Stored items
***
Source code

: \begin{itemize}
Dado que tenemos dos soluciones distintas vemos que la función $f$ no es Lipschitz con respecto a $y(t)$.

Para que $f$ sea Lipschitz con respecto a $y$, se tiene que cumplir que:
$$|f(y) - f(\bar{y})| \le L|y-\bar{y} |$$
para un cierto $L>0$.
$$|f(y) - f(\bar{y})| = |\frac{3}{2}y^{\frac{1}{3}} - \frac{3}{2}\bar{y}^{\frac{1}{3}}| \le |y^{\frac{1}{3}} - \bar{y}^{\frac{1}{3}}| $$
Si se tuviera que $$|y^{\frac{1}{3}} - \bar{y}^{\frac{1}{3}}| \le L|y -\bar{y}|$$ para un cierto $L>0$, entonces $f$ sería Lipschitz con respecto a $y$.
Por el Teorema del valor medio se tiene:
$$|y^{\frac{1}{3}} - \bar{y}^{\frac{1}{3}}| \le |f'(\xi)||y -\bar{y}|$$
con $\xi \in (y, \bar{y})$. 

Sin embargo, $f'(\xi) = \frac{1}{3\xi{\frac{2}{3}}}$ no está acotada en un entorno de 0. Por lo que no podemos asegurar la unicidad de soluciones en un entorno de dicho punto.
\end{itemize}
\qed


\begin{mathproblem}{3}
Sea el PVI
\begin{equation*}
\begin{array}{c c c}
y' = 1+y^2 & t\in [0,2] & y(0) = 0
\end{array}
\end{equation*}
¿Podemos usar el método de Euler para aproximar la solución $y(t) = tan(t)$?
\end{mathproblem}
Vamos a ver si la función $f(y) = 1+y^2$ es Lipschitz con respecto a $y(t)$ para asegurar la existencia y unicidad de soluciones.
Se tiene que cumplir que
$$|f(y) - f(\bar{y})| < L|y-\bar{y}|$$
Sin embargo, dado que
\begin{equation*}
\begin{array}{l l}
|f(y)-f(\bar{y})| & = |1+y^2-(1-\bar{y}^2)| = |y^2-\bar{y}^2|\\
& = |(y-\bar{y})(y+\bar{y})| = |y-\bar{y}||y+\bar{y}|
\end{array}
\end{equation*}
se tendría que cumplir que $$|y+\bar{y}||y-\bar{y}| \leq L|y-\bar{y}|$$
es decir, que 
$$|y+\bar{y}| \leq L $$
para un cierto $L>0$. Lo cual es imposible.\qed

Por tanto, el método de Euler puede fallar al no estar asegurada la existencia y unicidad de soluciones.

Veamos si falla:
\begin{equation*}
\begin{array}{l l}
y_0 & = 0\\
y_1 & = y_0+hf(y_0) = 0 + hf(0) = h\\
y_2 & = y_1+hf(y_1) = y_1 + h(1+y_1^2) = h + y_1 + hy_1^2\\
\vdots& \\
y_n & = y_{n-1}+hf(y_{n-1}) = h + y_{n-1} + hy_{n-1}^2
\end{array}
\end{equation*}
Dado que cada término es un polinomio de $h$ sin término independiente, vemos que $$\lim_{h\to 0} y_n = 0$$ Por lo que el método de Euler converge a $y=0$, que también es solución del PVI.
***
_Your assignment:_ Output every line of the data again, exactly.

_The completed task:_
Source code

: \begin{itemize}
Dado que tenemos dos soluciones distintas vemos que la función $f$ no es Lipschitz con respecto a $y(t)$.

Para que $f$ sea Lipschitz con respecto a $y$, se tiene que cumplir que:
$$|f(y) - f(\bar{y})| \le L|y-\bar{y} |$$
para un cierto $L>0$.
$$|f(y) - f(\bar{y})| = |\frac{3}{2}y^{\frac{1}{3}} - \frac{3}{2}\bar{y}^{\frac{1}{3}}| \le |y^{\frac{1}{3}} - \bar{y}^{\frac{1}{3}}| $$
Si se tuviera que $$|y^{\frac{1}{3}} - \bar{y}^{\frac{1}{3}}| \le L|y -\bar{y}|$$ para un cierto $L>0$, entonces $f$ sería Lipschitz con respecto a $y$.
Por el Teorema del valor medio se tiene:
$$|y^{\frac{1}{3}} - \bar{y}^{\frac{1}{3}}| \le |f'(\xi)||y -\bar{y}|$$
con $\xi \in (y, \bar{y})$. 

Sin embargo, $f'(\xi) = \frac{1}{3\xi{\frac{2}{3}}}$ no está acotada en un entorno de 0. Por lo que no podemos asegurar la unicidad de soluciones en un entorno de dicho punto.
\end{itemize}
\qed


\begin{mathproblem}{3}
Sea el PVI
\begin{equation*}
\begin{array}{c c c}
y' = 1+y^2 & t\in [0,2] & y(0) = 0
\end{array}
\end{equation*}
¿Podemos usar el método de Euler para aproximar la solución $y(t) = tan(t)$?
\end{mathproblem}
Vamos a ver si la función $f(y) = 1+y^2$ es Lipschitz con respecto a $y(t)$ para asegurar la existencia y unicidad de soluciones.
Se tiene que cumplir que
$$|f(y) - f(\bar{y})| < L|y-\bar{y}|$$
Sin embargo, dado que
\begin{equation*}
\begin{array}{l l}
|f(y)-f(\bar{y})| & = |1+y^2-(1-\bar{y}^2)| = |y^2-\bar{y}^2|\\
& = |(y-\bar{y})(y+\bar{y})| = |y-\bar{y}||y+\bar{y}|
\end{array}
\end{equation*}
se tendría que cumplir que $$|y+\bar{y}||y-\bar{y}| \leq L|y-\bar{y}|$$
es decir, que 
$$|y+\bar{y}| \leq L $$
para un cierto $L>0$. Lo cual es imposible.\qed

Por tanto, el método de Euler puede fallar al no estar asegurada la existencia y unicidad de soluciones.

Veamos si falla:
\begin{equation*}
\begin{array}{l l}
y_0 & = 0\\
y_1 & = y_0+hf(y_0) = 0 + hf(0) = h\\
y_2 & = y_1+hf(y_1) = y_1 + h(1+y_1^2) = h + y_1 + hy_1^2\\
\vdots& \\
y_n & = y_{n-1}+hf(y_{n-1}) = h + y_{n-1} + hy_{n-1}^2
\end{array}
\end{equation*}
Dado que cada término es un polinomio de $h$ sin término independiente, vemos que $$\lim_{h\to 0} y_n = 0$$ Por lo que el método de Euler converge a $y=0$, que también es solución del PVI.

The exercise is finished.